Work instructions: Locate every line in the records below that holds the word "experience" and return each one.

Records from a collection
━━━━━━━━
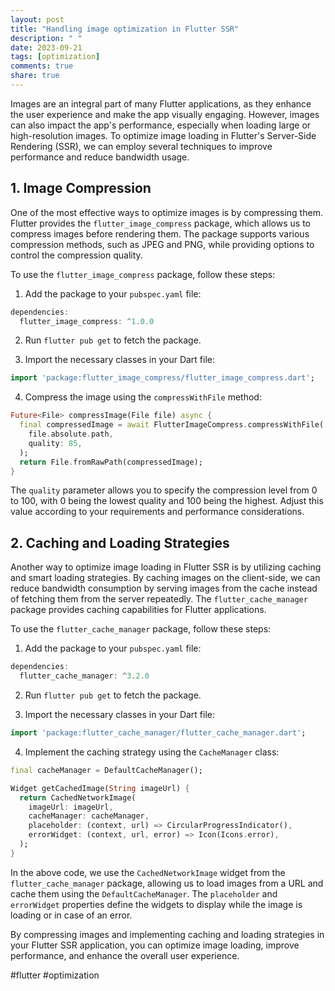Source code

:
 ```yaml
---
layout: post
title: "Handling image optimization in Flutter SSR"
description: " "
date: 2023-09-21
tags: [optimization]
comments: true
share: true
---
```


Images are an integral part of many Flutter applications, as they enhance the user experience and make the app visually engaging. However, images can also impact the app's performance, especially when loading large or high-resolution images. To optimize image loading in Flutter's Server-Side Rendering (SSR), we can employ several techniques to improve performance and reduce bandwidth usage.

## 1. Image Compression

One of the most effective ways to optimize images is by compressing them. Flutter provides the `flutter_image_compress` package, which allows us to compress images before rendering them. The package supports various compression methods, such as JPEG and PNG, while providing options to control the compression quality.

To use the `flutter_image_compress` package, follow these steps:
1. Add the package to your `pubspec.yaml` file:
```dart
dependencies:
  flutter_image_compress: ^1.0.0
```

2. Run `flutter pub get` to fetch the package.

3. Import the necessary classes in your Dart file:
```dart
import 'package:flutter_image_compress/flutter_image_compress.dart';
```

4. Compress the image using the `compressWithFile` method:
```dart
Future<File> compressImage(File file) async {
  final compressedImage = await FlutterImageCompress.compressWithFile(
    file.absolute.path,
    quality: 85,
  );
  return File.fromRawPath(compressedImage);
}
```

The `quality` parameter allows you to specify the compression level from 0 to 100, with 0 being the lowest quality and 100 being the highest. Adjust this value according to your requirements and performance considerations.

## 2. Caching and Loading Strategies

Another way to optimize image loading in Flutter SSR is by utilizing caching and smart loading strategies. By caching images on the client-side, we can reduce bandwidth consumption by serving images from the cache instead of fetching them from the server repeatedly. The `flutter_cache_manager` package provides caching capabilities for Flutter applications.

To use the `flutter_cache_manager` package, follow these steps:
1. Add the package to your `pubspec.yaml` file:
```dart
dependencies:
  flutter_cache_manager: ^3.2.0
```

2. Run `flutter pub get` to fetch the package.

3. Import the necessary classes in your Dart file:
```dart
import 'package:flutter_cache_manager/flutter_cache_manager.dart';
```

4. Implement the caching strategy using the `CacheManager` class:
```dart
final cacheManager = DefaultCacheManager();

Widget getCachedImage(String imageUrl) {
  return CachedNetworkImage(
    imageUrl: imageUrl,
    cacheManager: cacheManager,
    placeholder: (context, url) => CircularProgressIndicator(),
    errorWidget: (context, url, error) => Icon(Icons.error),
  );
}
```

In the above code, we use the `CachedNetworkImage` widget from the `flutter_cache_manager` package, allowing us to load images from a URL and cache them using the `DefaultCacheManager`. The `placeholder` and `errorWidget` properties define the widgets to display while the image is loading or in case of an error.

By compressing images and implementing caching and loading strategies in your Flutter SSR application, you can optimize image loading, improve performance, and enhance the overall user experience.

#flutter #optimization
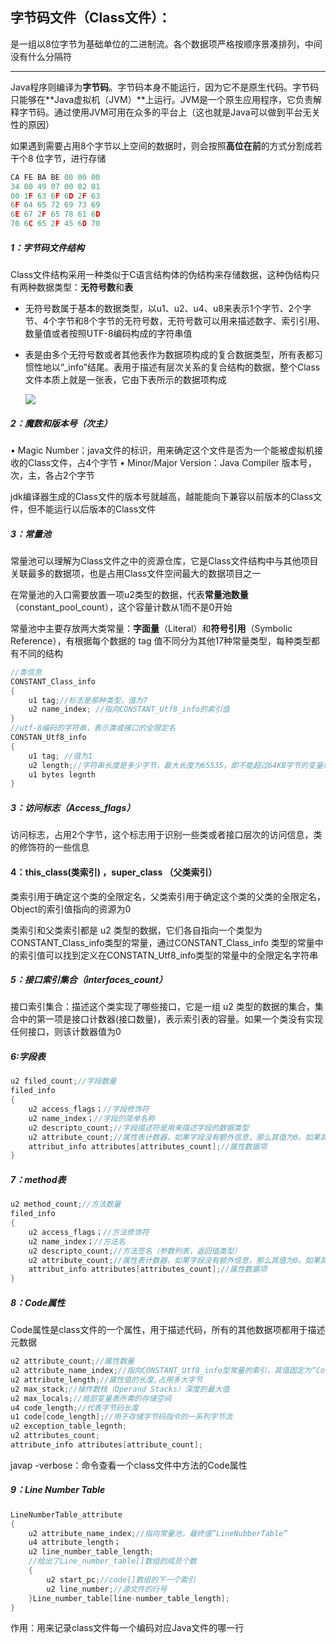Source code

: ## 字节码文件（Class文件）：

​	是一组以8位字节为基础单位的二进制流。各个数据项严格按顺序景凑排列，中间没有什么分隔符

------

Java程序则编译为**字节码**。字节码本身不能运行，因为它不是原生代码。字节码只能够在**Java虚拟机（JVM）**上运行。JVM是一个原生应用程序，它负责解释字节码。通过使用JVM可用在众多的平台上（这也就是Java可以做到平台无关性的原因）

如果遇到需要占用8个字节以上空间的数据时，则会按照**高位在前**的方式分割成若干个8 位字节，进行存储

```c
CA FE BA BE 00 00 00
34 00 49 07 00 02 01
00 1F 63 6F 6D 2F 63
6F 64 65 72 69 73 69
6E 67 2F 65 78 61 6D
70 6C 65 2F 45 6D 70
```

##### 1：字节码文件结构

​	Class文件结构采用一种类似于C语言结构体的伪结构来存储数据，这种伪结构只有两种数据类型：**无符号数**和**表**

- 无符号数属于基本的数据类型，以u1、u2、u4、u8来表示1个字节、2个字节、4个字节和8个字节的无符号数，无符号数可以用来描述数字、索引引用、数量值或者按照UTF-8编码构成的字符串值

- 表是由多个无符号数或者其他表作为数据项构成的复合数据类型，所有表都习惯性地以“_info”结尾。表用于描述有层次关系的复合结构的数据，整个Class文件本质上就是一张表，它由下表所示的数据项构成

  ![](G:\Java\Java_note\8：JVM\字节码文件中的表.png)

##### 2：魔数和版本号（次主）

• Magic Number：java文件的标识，用来确定这个文件是否为一个能被虚拟机接收的Class文件，占4个字节
• Minor/Major Version：Java Compiler 版本号，次，主，各占2个字节

jdk编译器生成的Class文件的版本号就越高，越能能向下兼容以前版本的Class文件，但不能运行以后版本的Class文件

##### 3：常量池

常量池可以理解为Class文件之中的资源仓库，它是Class文件结构中与其他项目关联最多的数据项，也是占用Class文件空间最大的数据项目之一

在常量池的入口需要放置一项u2类型的数据，代表**常量池数量**（constant_pool_count），这个容量计数从1而不是0开始

常量池中主要存放两大类常量：**字面量**（Literal）和**符号引用**（Symbolic Reference），有根据每个数据的 tag 值不同分为其他17种常量类型，每种类型都有不同的结构

```java
//类信息
CONSTANT_Class_info
{
    u1 tag;//标志是那种类型，值为7
    u2 name_index; //指向CONSTANT_Utf8_info的索引值
}
//utf-8编码的字符串，表示类或接口的全限定名
CONSTAN_Utf8_info
{
	u1 tag; //值为1
	u2 length;//字符串长度是多少字节，最大长度为65535，即不能超过64KB字节的变量或者方法名
	u1 bytes legnth
}
```

##### 3：访问标志（Access_flags）

访问标志，占用2个字节，这个标志用于识别一些类或者接口层次的访问信息，类的修饰符的一些信息

#### 4：this_class(类索引) ，super_class （父类索引）

类索引用于确定这个类的全限定名，父类索引用于确定这个类的父类的全限定名，Object的索引值指向的资源为0

 类索引和父类索引都是 u2 类型的数据，它们各自指向一个类型为CONSTANT_Class_info类型的常量，通过CONSTANT_Class_info 类型的常量中的索引值可以找到定义在CONSTATN_Utf8_info类型的常量中的全限定名字符串

##### 5：接口索引集合（interfaces_count）

接口索引集合：描述这个类实现了哪些接口，它是一组 u2 类型的数据的集合，集合中的第一项是接口计数器(接口数量)，表示索引表的容量。如果一个类没有实现任何接口，则该计数器值为0

##### 6:字段表

```java
u2 filed_count;//字段数量
filed_info
{
	u2 access_flags；//字段修饰符
	u2 name_index；//字段的简单名称
	u2 descripto_count;//字段描述符是用来描述字段的数据类型
	u2 attribute_count;//属性表计数器，如果字段没有额外信息，那么其值为0。如果其值不为0
	attribut_info attributes[attributes_count];//属性数据项
}
```

##### 7：method表

```java
u2 method_count;//方法数量
filed_info
{
	u2 access_flags；//方法修饰符
	u2 name_index；//方法名
	u2 descripto_count;//方法签名（参数列表，返回值类型）
	u2 attribute_count;//属性表计数器，如果字段没有额外信息，那么其值为0。如果其值不为0
	attribut_info attributes[attributes_count];//属性数据项
}
```

##### 8：Code属性

Code属性是class文件的一个属性，用于描述代码，所有的其他数据项都用于描述元数据

```java
u2 attribute_count;//属性数量
u2 attribute_name_index;//指向CONSTANT_Utf8_info型常量的索引，其值固定为“Code”，代表该属性的属性名称
u2 attribute_length;//属性值的长度,占用多大字节
u2 max_stack;//操作数栈（Operand Stacks）深度的最大值
u2 max_locals;//局部变量表所需的存储空间
u4 code_length;//代表字节码长度
u1 code[code_length];//用于存储字节码指令的一系列字节流
u2 exception_table_legnth;
u2 attributes_count;
attribute_info attributes[attribute_count];

```

javap -verbose：命令查看一个class文件中方法的Code属性

##### 9：Line Number Table

```java
LineNumberTable_attribute
{
    u2 attribute_name_index;//指向常量池，最终值“LineNubberTable”
    u4 attribute_length； 
    u2 line_number_table_length;
    //给出了Line_number_table[]数组的成员个数
    {
        u2 start_pc;//code[]数组的下一个索引
        u2 line_number;//源文件的行号
    }Line_number_table[line-number_table_length];
}
```

作用：用来记录class文件每一个编码对应Java文件的哪一行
━━━━━━━━
Response box:
Images are an integral part of many Flutter applications, as they enhance the user experience and make the app visually engaging. However, images can also impact the app's performance, especially when loading large or high-resolution images. To optimize image loading in Flutter's Server-Side Rendering (SSR), we can employ several techniques to improve performance and reduce bandwidth usage.
By compressing images and implementing caching and loading strategies in your Flutter SSR application, you can optimize image loading, improve performance, and enhance the overall user experience.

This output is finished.